> Data for the task:

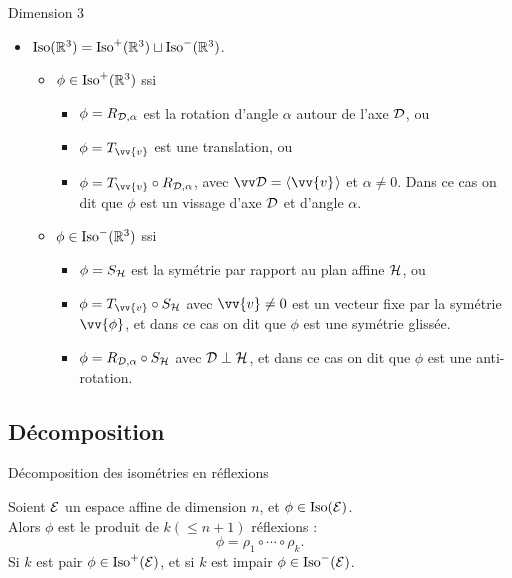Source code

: \documentclass[bigger]{m53beamer}
\begin{document}
\begin{frame}{Dimension 3}
  \begin{itemize}[<+(1)->]
    \item $\operatorname{Iso}(\mathbb{R}^{3}) = \operatorname{Iso}^{+}(\mathbb{R}^{3}) \sqcup \operatorname{Iso}^{-}(\mathbb{R}^{3})$.
      \begin{itemize}[<+(1)->]
        \item $\phi\in\operatorname{Iso}^{+}(\mathbb{R}^{3})$ ssi\pause
          \begin{itemize}[<.(1)->]
            \item $\phi = R_{\mathcal{D},\alpha}$ est la rotation d'angle $\alpha$ autour de l'axe $\mathcal{D}$\pause, ou
            \item $\phi = T_{\vv{v}}$ est une translation\pause, ou
            \item $\phi = T_{\vv{v}}\circ R_{\ens{D},\alpha}$, avec $\ev{D}=\affspan{\vv{v}}$ et $\alpha\neq 0$. \pause Dans ce cas on dit que $\phi$ est un \alert{vissage} d'axe $\mathcal{D}$ et d'angle $\alpha$.
          \end{itemize}
        \item $\phi\in\operatorname{Iso}^{-}(\mathbb{R}^{3})$ ssi\pause
          \begin{itemize}[<.(1)->]
            \item $\phi = S_{\mathcal{H}}$ est la symétrie par rapport au plan affine $\mathcal{H}$\pause, ou
            \item $\phi = T_{\vv{v}}\circ S_{\ens{H}}$ avec $\vv{v}\neq0$ est un vecteur fixe par la symétrie $\vv{\phi}$\pause, et dans ce cas on dit que $\phi$ est une \alert{symétrie glissée}.\pause
            \item $\phi = R_{\mathcal{D},\alpha}\circ S_{\mathcal{H}}$ avec $\mathcal{D}\perp\mathcal{H}$\pause, et dans ce cas on dit que $\phi$ est une \alert{anti-rotation}.
          \end{itemize}
      \end{itemize}\pause
  \end{itemize}
\end{frame}

\subsection{Décomposition}
\begin{frame}{Décomposition des isométries en réflexions}
  \pause
  \begin{proposition}
    Soient $\mathcal{E}$ un espace affine de dimension $n$, et $\phi \in \operatorname{Iso}(\mathcal{E})$.\pause\\
    Alors $\phi$ est le produit de $k (\leq n+1)$ réflexions :
    \[
      \phi = \rho_{1}\circ\cdots\circ\rho_{k}.
    \]\pause
    Si $k$ est pair $\phi \in \operatorname{Iso}^{+}(\mathcal{E})$, et si $k$ est impair $\phi \in \operatorname{Iso}^{-}(\mathcal{E})$.
  \end{proposition}
\end{frame}
\end{document}
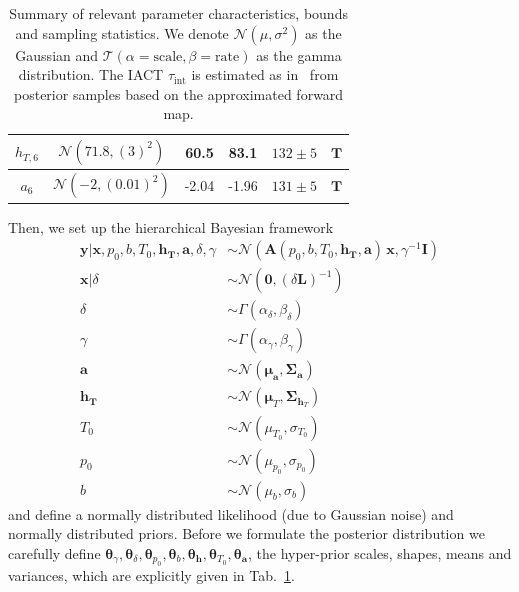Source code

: \begin{table}
\begin{tabular}{ |c||c|c|c|c|c|   }
		$h_{T,6}$ &  $\mathcal{N}(71.8,(3)^2)$&60.5 &83.1&$132\pm 5$&$\bm{T}$\\ \hline
		$a_{6}$ & $\mathcal{N}(-2,(0.01)^2)$ &-2.04 &-1.96&$131\pm 5$&$\bm{T}$\\
		\hline
	\end{tabular}
	\caption[Summary of relevant parameter characteristics, bounds and sampling statistics.]{Summary of relevant parameter characteristics, bounds and sampling statistics. We denote $\mathcal{N}(\mu,\sigma^2)$ as the Gaussian and $\mathcal{T}(\alpha = \text{scale}, \beta = \text{rate})$ as the gamma distribution. The IACT $\tau_{\text{int}}$ is estimated as in~\cite{UwerrM} from posterior samples based on the approximated forward map.}
	\label{tab:priors}
\end{table}

Then, we set up the hierarchical Bayesian framework
\begin{subequations}
	\begin{align}
		\bm{y} |  \bm{x},p_0,b,T_0,\bm{h_T},\bm{a} ,\delta,\gamma  &\sim \mathcal{N}(\bm{A}(p_0,b,T_0,\bm{h_T},\bm{a}) \, \bm{x}, \gamma^{-1} \bm{I}) \label{eq:likelihoodFull} \\
		\bm{x}| \delta  &\sim \mathcal{N}(\bm{0}, (\delta \bm{L})^{-1} ) \label{eq:priorXFull} \\
		\delta  &\sim \Gamma(\alpha_{\delta} , \beta_{\delta} )\label{eq:priorDelFull} \\
		\gamma  &\sim \Gamma(\alpha_{\gamma}, \beta_{\gamma})\label{eq:priorGamFull} \\
		\bm{a}  &\sim \mathcal{N}(\bm{\mu}_{\bm{a}}, \bm{\Sigma}_{\bm{a}})\\
		\bm{h}_{\bm{T}}  &\sim \mathcal{N}(\bm{\mu}_{T}, \bm{\Sigma}_{\bm{h}_T}) \\
		T_0  &\sim \mathcal{N}(\mu_{T_0}, \sigma_{T_0} )\\
		p_0  &\sim \mathcal{N}(\mu_{p_0}, \sigma_{p_0} )\\
		b  &\sim \mathcal{N}(\mu_b, \sigma_b )
	\end{align}
	\label{eq:BayMode}
\end{subequations}
and define a normally distributed likelihood (due to Gaussian noise) and normally distributed priors.
Before we formulate the posterior distribution we carefully define $\bm{\theta}_{\gamma}, \bm{\theta}_{\delta},\bm{\theta}_{p_0},\bm{\theta}_{b},\bm{\theta}_{\bm{h}},\bm{\theta}_{T_0},\bm{\theta}_{\bm{a}}$, the hyper-prior scales, shapes, means and variances, which are explicitly given in Tab.~\ref{tab:priors}.

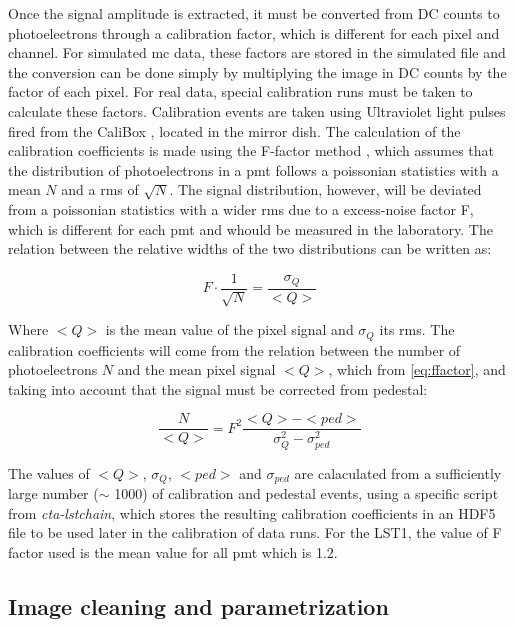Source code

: \documentclass[main.tex]{subfiles}
\begin{document}
Once the signal amplitude is extracted, it must be converted from DC counts to photoelectrons through a calibration factor, which is different for each pixel and channel. For simulated \gls{mc} data, these factors are stored in the simulated file and the conversion can be done simply by multiplying the image in DC counts by the factor of each pixel. For real data, special calibration runs must be taken to calculate these factors. Calibration events are taken using Ultraviolet light pulses fired from the CaliBox \cite{2015CaliBox}, \cite{2019CaliBox} located in the mirror dish. The calculation of the calibration coefficients is made using the F-factor method \cite{1997calibrationPMT}, which assumes that the distribution of photoelectrons in a \gls{pmt} follows a poissonian statistics with a mean $N$ and a \gls{rms} of $\sqrt{N}$. The signal distribution, however, will be deviated from a poissonian statistics with a wider \gls{rms} due to a excess-noise factor F, which is different for each \gls{pmt} and whould be measured in the laboratory. The relation between the relative widths of the two distributions can be written as:

\begin{equation}
  F \cdot \frac{1}{\sqrt{N}} = \frac{\sigma_{Q}}{<Q>}
  \label{eq:ffactor}
\end{equation} 

Where $<Q>$ is the mean value of the pixel signal and $\sigma_{Q}$ its \gls{rms}. The calibration coefficients will come from the relation between the number of photoelectrons $N$ and the mean pixel signal $<Q>$, which from \ref{eq:ffactor}, and taking into account that the signal must be corrected from pedestal:

\begin{equation}
  \frac{N}{<Q>} = F^{2}\frac{<Q> - <ped>}{\sigma_{Q}^{2} - \sigma_{ped}^{2}}
\end{equation}

The values of $<Q>$, $\sigma_{Q}$, $<ped>$ and $\sigma_{ped}$ are calaculated from a sufficiently large number ($\sim$ 1000) of calibration and pedestal events, using a specific script from \textit{cta-lstchain}, which stores the resulting calibration coefficients in an HDF5 file to be used later in the calibration of data runs. For the LST1, the value of F factor used is the mean value for all \gls{pmt} which is 1.2.

\subsection{Image cleaning and parametrization} \label{sec:cleanpars}
\end{document}
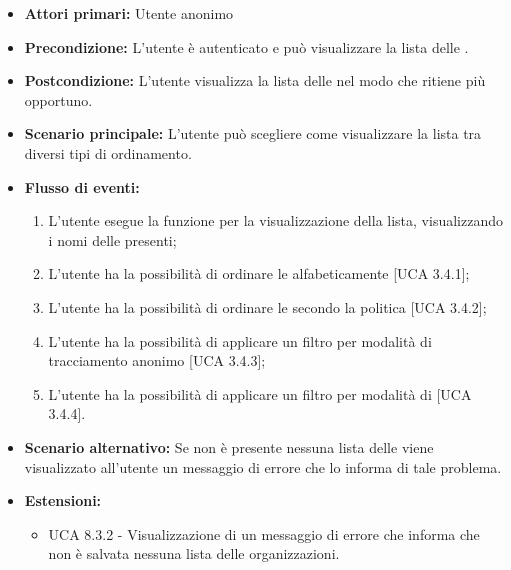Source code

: \begin{itemize} 
	\item \textbf{Attori primari:} Utente anonimo
	\item \textbf{Precondizione:}  L'utente è autenticato e può visualizzare la lista delle .
	\item \textbf{Postcondizione:} L'utente visualizza la lista delle  nel modo che ritiene più opportuno.
	\item \textbf{Scenario principale:}	L'utente può scegliere come visualizzare la lista tra diversi tipi di ordinamento.
	\item \textbf{Flusso di eventi:}
	\begin{enumerate}
		\item L'utente esegue la funzione per la visualizzazione della lista, visualizzando i nomi delle  presenti;
		\item L'utente ha la possibilità di ordinare le  alfabeticamente [UCA 3.4.1];
		\item L'utente ha la possibilità di ordinare le  secondo la politica  [UCA 3.4.2];
		\item L'utente ha la possibilità di applicare un filtro per modalità di tracciamento anonimo [UCA 3.4.3];
		\item L'utente ha la possibilità di applicare un filtro per modalità di  [UCA 3.4.4].
	\end{enumerate}
	\item \textbf{Scenario alternativo:} Se non è presente nessuna lista delle  viene visualizzato all'utente un messaggio di errore che lo informa di tale problema.
	\item \textbf{Estensioni:}
	\begin{itemize}
		\item UCA 8.3.2 - Visualizzazione di un messaggio di errore che informa che non è salvata nessuna lista delle organizzazioni.
	\end{itemize}
\end{itemize}

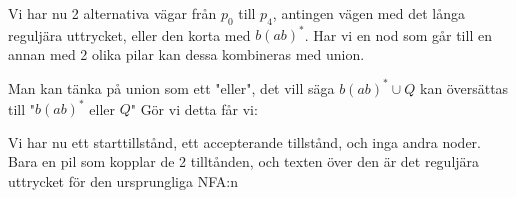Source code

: \noindent Vi har nu 2 alternativa vägar från $p_0$ till $p_4$, antingen vägen med det långa reguljära uttrycket, eller den korta med $b(ab)^*$. Har vi en nod som går till en annan med 2 olika pilar kan dessa kombineras med union.\par
\noindent Man kan tänka på union som ett "eller", det vill säga $b(ab)^*\cup Q$ kan översättas till "$b(ab)^*$ eller $Q$"
\newpage
\noindent Gör vi detta får vi:
\begin{figure}[ht!]
    \centering
    \caption{}
\end{figure}\par
\noindent Vi har nu ett starttillstånd, ett accepterande tillstånd, och inga andra noder. Bara en pil som kopplar de 2 tilltånden, och texten över den är det reguljära uttrycket för den ursprungliga NFA:n 
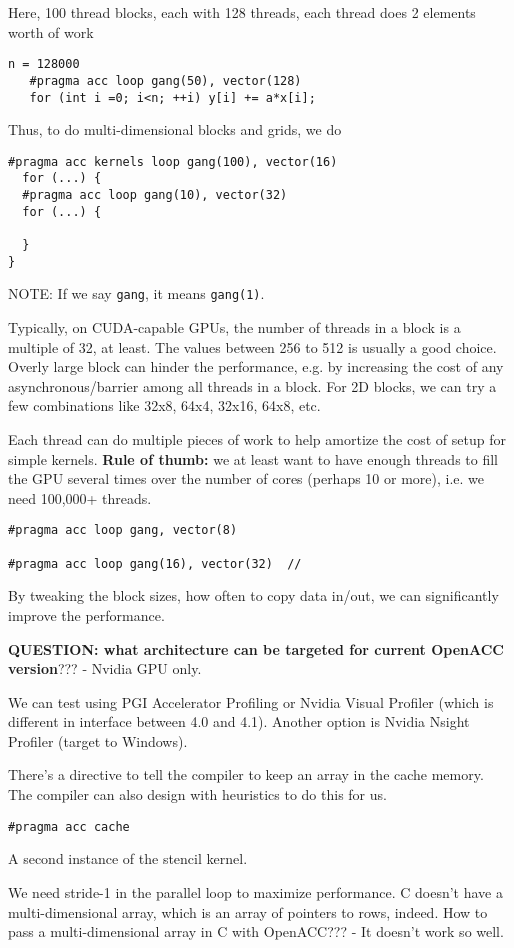 Here, 100 thread blocks, each with 128 threads, each thread does 2
elements worth of work
\begin{verbatim}
n = 128000
   #pragma acc loop gang(50), vector(128)
   for (int i =0; i<n; ++i) y[i] += a*x[i];
\end{verbatim}

Thus, to do multi-dimensional blocks and grids, we do
\begin{verbatim}
#pragma acc kernels loop gang(100), vector(16)
  for (...) {
  #pragma acc loop gang(10), vector(32)
  for (...) {
  
  }
}
\end{verbatim}
NOTE: If we say \verb!gang!, it means \verb!gang(1)!. 

Typically, on CUDA-capable GPUs, the number of threads in a block is a multiple
of 32, at least. The values between 256 to 512 is usually a good choice. Overly
large block can hinder the performance, e.g. by increasing the cost of any
asynchronous/barrier among all threads in a block. For 2D blocks, we can try a
few combinations like 32x8, 64x4, 32x16, 64x8, etc.

Each thread can do multiple pieces of work to help amortize the cost of setup
for simple kernels. {\bf Rule of thumb:} we at least want to have enough threads
to fill the GPU several times over the number of cores (perhaps 10 or more),
i.e. we need 100,000+ threads. 
\begin{verbatim}
#pragma acc loop gang, vector(8)

#pragma acc loop gang(16), vector(32)  // 
\end{verbatim}
By tweaking the block sizes, how often to copy data in/out, we can significantly
improve the performance.

{\bf QUESTION: what architecture can be targeted for current OpenACC version}???
- Nvidia GPU only. 

We can test using PGI Accelerator Profiling or Nvidia Visual Profiler (which is
different in interface between 4.0 and 4.1). Another option is Nvidia Nsight
Profiler (target to Windows). 

There's a directive to tell the compiler to keep an array in the cache memory.
The compiler can also design with heuristics to do this for us.
\begin{verbatim}
#pragma acc cache
\end{verbatim} 

A second instance of the stencil kernel. 

We need stride-1 in the parallel loop to maximize performance. C doesn't have a
multi-dimensional array, which is an array of pointers to rows, indeed. How to
pass a multi-dimensional array in C with OpenACC??? - It doesn't work so well. 

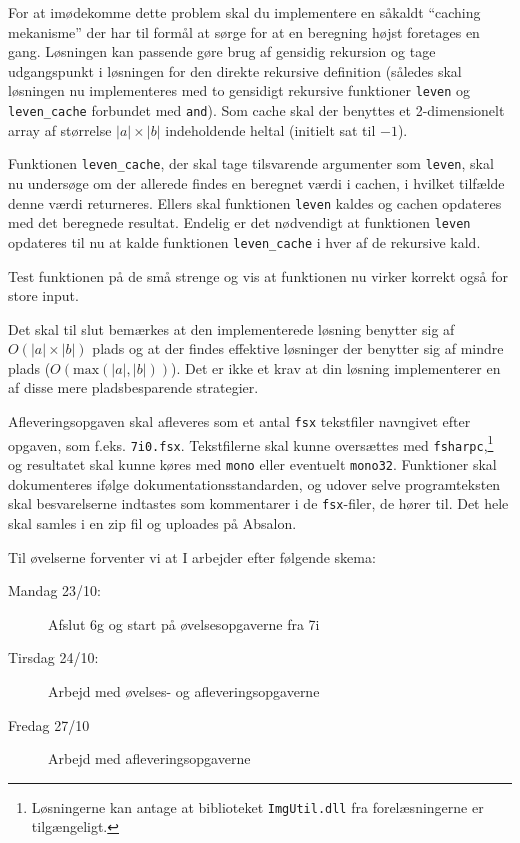 \documentclass[a4paper,12pt]{article}
\begin{document}
\begin{enumerate}[label=5i.\arabic*,start=3]
    For at imødekomme dette problem skal du implementere en såkaldt
    ``caching mekanisme'' der har til formål at sørge for at en
    beregning højst foretages en gang.  Løsningen kan passende gøre
    brug af gensidig rekursion og tage udgangspunkt i løsningen for
    den direkte rekursive definition (således skal løsningen nu
    implementeres med to gensidigt rekursive funktioner \lstinline{leven} og \lstinline{leven_cache} forbundet med
    \lstinline{and}). Som cache skal der benyttes et 2-dimensionelt
    array af størrelse $|a|\times|b|$ indeholdende heltal (initielt
    sat til $-1$).

    Funktionen \lstinline{leven_cache}, der skal tage tilsvarende
    argumenter som \lstinline{leven}, skal nu undersøge om der
    allerede findes en beregnet værdi i cachen, i hvilket tilfælde
    denne værdi returneres. Ellers skal funktionen \lstinline{leven}
    kaldes og cachen opdateres med det beregnede resultat. Endelig er
    det nødvendigt at funktionen \lstinline{leven} opdateres til nu at
    kalde funktionen \lstinline{leven_cache} i hver af de rekursive kald.

    Test funktionen på de små strenge og vis at funktionen nu virker
    korrekt også for store input.

    Det skal til slut bemærkes at den implementerede løsning benytter
    sig af $O(|a| \times |b|)$ plads og at der findes effektive
    løsninger der benytter sig af mindre plads
    ($O(\mathrm{max}(|a|,|b|))$). Det er ikke et krav at din løsning
    implementerer en af disse mere pladsbesparende strategier.
\end{enumerate}

Afleveringsopgaven skal afleveres som et antal \texttt{fsx} tekstfiler
navngivet efter opgaven, som f.eks. \lstinline!7i0.fsx!. Tekstfilerne
skal kunne oversættes med \texttt{fsharpc},\footnote{Løsningerne kan
  antage at biblioteket \texttt{ImgUtil.dll} fra forelæsningerne er
  tilgængeligt.} og resultatet skal kunne køres med \texttt{mono}
eller eventuelt \texttt{mono32}. Funktioner skal dokumenteres ifølge
dokumentationsstandarden, og udover selve programteksten skal
besvarelserne indtastes som kommentarer i de \texttt{fsx}-filer, de
hører til. Det hele skal samles i en zip fil og uploades på Absalon.

Til øvelserne forventer vi at I arbejder efter følgende skema:
\begin{description}
\item[Mandag 23/10:] Afslut 6g og start på øvelsesopgaverne fra 7i
\item[Tirsdag 24/10:] Arbejd med øvelses- og afleveringsopgaverne
\item[Fredag 27/10] Arbejd med afleveringsopgaverne
\end{description}
\end{document}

> Problem requirements: Scan the entries above for the string "cachen" and copy each line that contains it.

> Result of the exercise:
    allerede findes en beregnet værdi i cachen, i hvilket tilfælde
    kaldes og cachen opdateres med det beregnede resultat. Endelig er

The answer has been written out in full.